Temporal vascular pattern remodeling mediated by the FHL2/sFRP2 signaling pathway in tenocytes affects tendon repair and regeneration.

Although angiogenesis following tendon injury was expected to provide nutrients for regeneration and repair, excessive angiogenesis may be associated with poor long-term outcomes in tendinopathy. Here we aim to explore the pathological role of angiogenesis in the progression of tendinopathy. Patients with tendinopathy were categorized into a hypervascularization group (HyperV) and a hypovascularization group (HypoV), and postarthroscopic outcome and histopathology were compared. In addiiton, tendon injury models and tenocyte stress models were employed to investigate the temporal-spatial vascular pattern characteristics and mechanisms involved in the progression of tendinopathy.

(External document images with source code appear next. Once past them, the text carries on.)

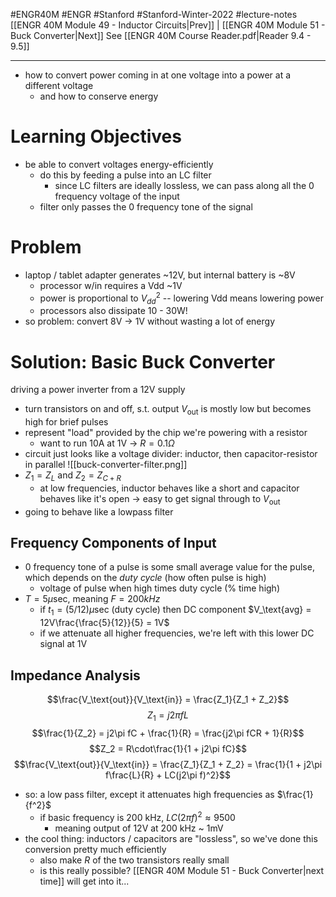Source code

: #ENGR40M #ENGR #Stanford #Stanford-Winter-2022 #lecture-notes 
[[ENGR 40M Module 49 - Inductor Circuits|Prev]] | [[ENGR 40M Module 51 - Buck Converter|Next]]
See [[ENGR 40M Course Reader.pdf|Reader 9.4 - 9.5]]
___
- how to convert power coming in at one voltage into a power at a different voltage
	- and how to conserve energy

# Learning Objectives
- be able to convert voltages energy-efficiently
	- do this by feeding a pulse into an LC filter
		- since LC filters are ideally lossless, we can pass along all the 0 frequency voltage of the input
	- filter only passes the 0 frequency tone of the signal

# Problem
- laptop / tablet adapter generates ~12V, but internal battery is ~8V
	- processor w/in requires a Vdd ~1V
	- power is proportional to $V_{dd}^2$ -- lowering Vdd means lowering power
	- processors also dissipate 10 - 30W!
- so problem: convert 8V -> 1V without wasting a lot of energy

# Solution: Basic Buck Converter
driving a power inverter from a 12V supply
- turn transistors on and off, s.t. output $V_\text{out}$ is mostly low but becomes high for brief pulses
- represent "load" provided by the chip we're powering with a resistor
	- want to run 10A at 1V -> $R = 0.1\Omega$
- circuit just looks like a voltage divider: inductor, then capacitor-resistor in parallel
![[buck-converter-filter.png]]
- $Z_1 = Z_L$ and $Z_2 = Z_{C+R}$
	- at low frequencies, inductor behaves like a short and capacitor behaves like it's open -> easy to get signal through to $V_\text{out}$
- going to behave like a lowpass filter

## Frequency Components of Input
- 0 frequency tone of a pulse is some small average value for the pulse, which depends on the *duty cycle* (how often pulse is high)
	- voltage of pulse when high times duty cycle (% time high)
- $T = 5\mu\text{sec}$, meaning $F = 200 kHz$
	- if $t_1 = (5/12)\mu\text{sec}$ (duty cycle) then DC component $V_\text{avg} = 12V\frac{\frac{5}{12}}{5} = 1V$
	- if we attenuate all higher frequencies, we're left with this lower DC signal at 1V

## Impedance Analysis
$$\frac{V_\text{out}}{V_\text{in}} = \frac{Z_1}{Z_1 + Z_2}$$
$$Z_1 = j2\pi fL$$
$$\frac{1}{Z_2} = j2\pi fC + \frac{1}{R} = \frac{j2\pi fCR + 1}{R}$$
$$Z_2 = R\cdot\frac{1}{1 + j2\pi fC}$$
$$\frac{V_\text{out}}{V_\text{in}} = \frac{Z_1}{Z_1 + Z_2} = \frac{1}{1 + j2\pi f\frac{L}{R} + LC(j2\pi f)^2}$$
- so: a low pass filter, except it attenuates high frequencies as $\frac{1}{f^2}$
	- if basic frequency is 200 kHz, $LC(2\pi f)^2\approx 9500$
		- meaning output of 12V at 200 kHz ~ 1mV
- the cool thing: inductors / capacitors are "lossless", so we've done this conversion pretty much efficiently
	- also make $R$ of the two transistors really small
	- is this really possible? [[ENGR 40M Module 51 - Buck Converter|next time]] will get into it...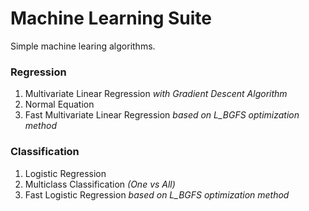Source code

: # Machine Learning Suite
Simple machine learing algorithms.

### Regression

1. Multivariate Linear Regression
_with Gradient Descent Algorithm_
2. Normal Equation
3. Fast Multivariate Linear Regression _based on L\_BGFS optimization method_

### Classification

1. Logistic Regression
2. Multiclass Classification _(One vs All)_
3. Fast Logistic Regression _based on L\_BGFS optimization method_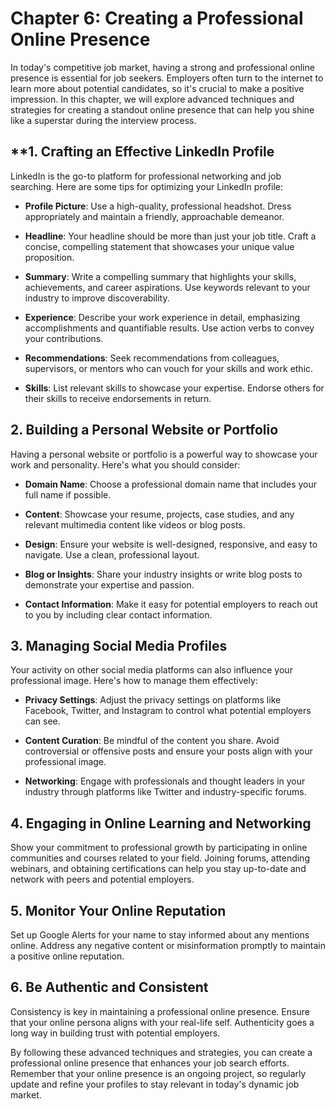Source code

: Chapter 6: Creating a Professional Online Presence
==================================================

In today's competitive job market, having a strong and professional online presence is essential for job seekers. Employers often turn to the internet to learn more about potential candidates, so it's crucial to make a positive impression. In this chapter, we will explore advanced techniques and strategies for creating a standout online presence that can help you shine like a superstar during the interview process.

\*\*1. **Crafting an Effective LinkedIn Profile**
-------------------------------------------------

LinkedIn is the go-to platform for professional networking and job searching. Here are some tips for optimizing your LinkedIn profile:

* **Profile Picture**: Use a high-quality, professional headshot. Dress appropriately and maintain a friendly, approachable demeanor.

* **Headline**: Your headline should be more than just your job title. Craft a concise, compelling statement that showcases your unique value proposition.

* **Summary**: Write a compelling summary that highlights your skills, achievements, and career aspirations. Use keywords relevant to your industry to improve discoverability.

* **Experience**: Describe your work experience in detail, emphasizing accomplishments and quantifiable results. Use action verbs to convey your contributions.

* **Recommendations**: Seek recommendations from colleagues, supervisors, or mentors who can vouch for your skills and work ethic.

* **Skills**: List relevant skills to showcase your expertise. Endorse others for their skills to receive endorsements in return.

**2. Building a Personal Website or Portfolio**
-----------------------------------------------

Having a personal website or portfolio is a powerful way to showcase your work and personality. Here's what you should consider:

* **Domain Name**: Choose a professional domain name that includes your full name if possible.

* **Content**: Showcase your resume, projects, case studies, and any relevant multimedia content like videos or blog posts.

* **Design**: Ensure your website is well-designed, responsive, and easy to navigate. Use a clean, professional layout.

* **Blog or Insights**: Share your industry insights or write blog posts to demonstrate your expertise and passion.

* **Contact Information**: Make it easy for potential employers to reach out to you by including clear contact information.

**3. Managing Social Media Profiles**
-------------------------------------

Your activity on other social media platforms can also influence your professional image. Here's how to manage them effectively:

* **Privacy Settings**: Adjust the privacy settings on platforms like Facebook, Twitter, and Instagram to control what potential employers can see.

* **Content Curation**: Be mindful of the content you share. Avoid controversial or offensive posts and ensure your posts align with your professional image.

* **Networking**: Engage with professionals and thought leaders in your industry through platforms like Twitter and industry-specific forums.

**4. Engaging in Online Learning and Networking**
-------------------------------------------------

Show your commitment to professional growth by participating in online communities and courses related to your field. Joining forums, attending webinars, and obtaining certifications can help you stay up-to-date and network with peers and potential employers.

**5. Monitor Your Online Reputation**
-------------------------------------

Set up Google Alerts for your name to stay informed about any mentions online. Address any negative content or misinformation promptly to maintain a positive online reputation.

**6. Be Authentic and Consistent**
----------------------------------

Consistency is key in maintaining a professional online presence. Ensure that your online persona aligns with your real-life self. Authenticity goes a long way in building trust with potential employers.

By following these advanced techniques and strategies, you can create a professional online presence that enhances your job search efforts. Remember that your online presence is an ongoing project, so regularly update and refine your profiles to stay relevant in today's dynamic job market.
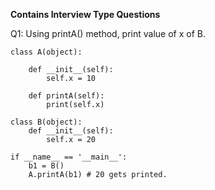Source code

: **Contains Interview Type Questions**


Q1: Using printA() method, print value of x of B.

    class A(object):
    
        def __init__(self):
            self.x = 10
    
        def printA(self):
            print(self.x)

    class B(object):
        def __init__(self):
            self.x = 20

    if __name__ == '__main__':
        b1 = B()
        A.printA(b1) # 20 gets printed.
    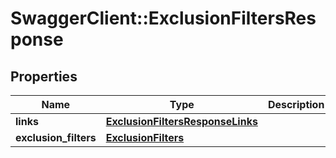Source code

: # SwaggerClient::ExclusionFiltersResponse

## Properties
Name | Type | Description | Notes
------------ | ------------- | ------------- | -------------
**links** | [**ExclusionFiltersResponseLinks**](ExclusionFiltersResponseLinks.md) |  | 
**exclusion_filters** | [**ExclusionFilters**](ExclusionFilters.md) |  | [optional] 


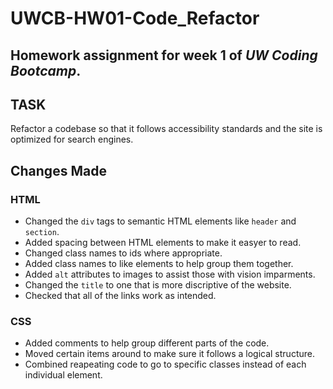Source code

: # UWCB-HW01-Code_Refactor
Homework assignment for **week 1** of _UW Coding Bootcamp_.
---
## TASK
Refactor a codebase so that it follows accessibility standards and the site is optimized for search engines.

## Changes Made
### HTML
- Changed the <code>div</code> tags to semantic HTML elements like <code>header</code> and <code>section</code>.
- Added spacing between HTML elements to make it easyer to read.
- Changed class names to ids where appropriate.
- Added class names to like elements to help group them together.
- Added <code>alt</code> attributes to images to assist those with vision imparments.
- Changed the <code>title</code> to one that is more discriptive of the website.
- Checked that all of the links work as intended.

### CSS
- Added comments to help group different parts of the code.
- Moved certain items around to make sure it follows a logical structure. 
- Combined reapeating code to go to specific classes instead of each individual element.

This study finds that the HyperV group exhibited worse postoperative pain and functional outcomes and higher Bonar's pathological scores and vascular density. Bulk RNA sequencing and pathological staining revealed that decreased FHL2 and increased YAP1/sFRP2 expression in tenocytes were strongly associated with disorganized tissue pathology, aggravated inflammation and increased vascular abundance in the HyperV group and tendon injury models (Td-Inj and Td-Sut groups). Three-dimensional vascular imaging demonstrated the formation of morphologically complex and abnormally distributed blood vessels in the Td-Inj and Td-Sut groups, which was significantly alleviated by YAP1 knockdown. In activated tenocytes, FHL2 deficiency-mediated YAP1 overexpression led to the overexpression and extracellular secretion of sFRP2, thereby enhancing endothelial angiogenesis. FHL2 overexpression partly mitigated vascular remodeling and improved tendon blood perfusion in rats. In summary, FHL2/YAP1/sFRP2-mediated pathological vascular remodeling disrupts the homeostasis of tendon repair and regeneration. This study underscores the importance of a systematic vascular assessment, incorporating abundance, morphology, and spatial distribution, in tendinopathy.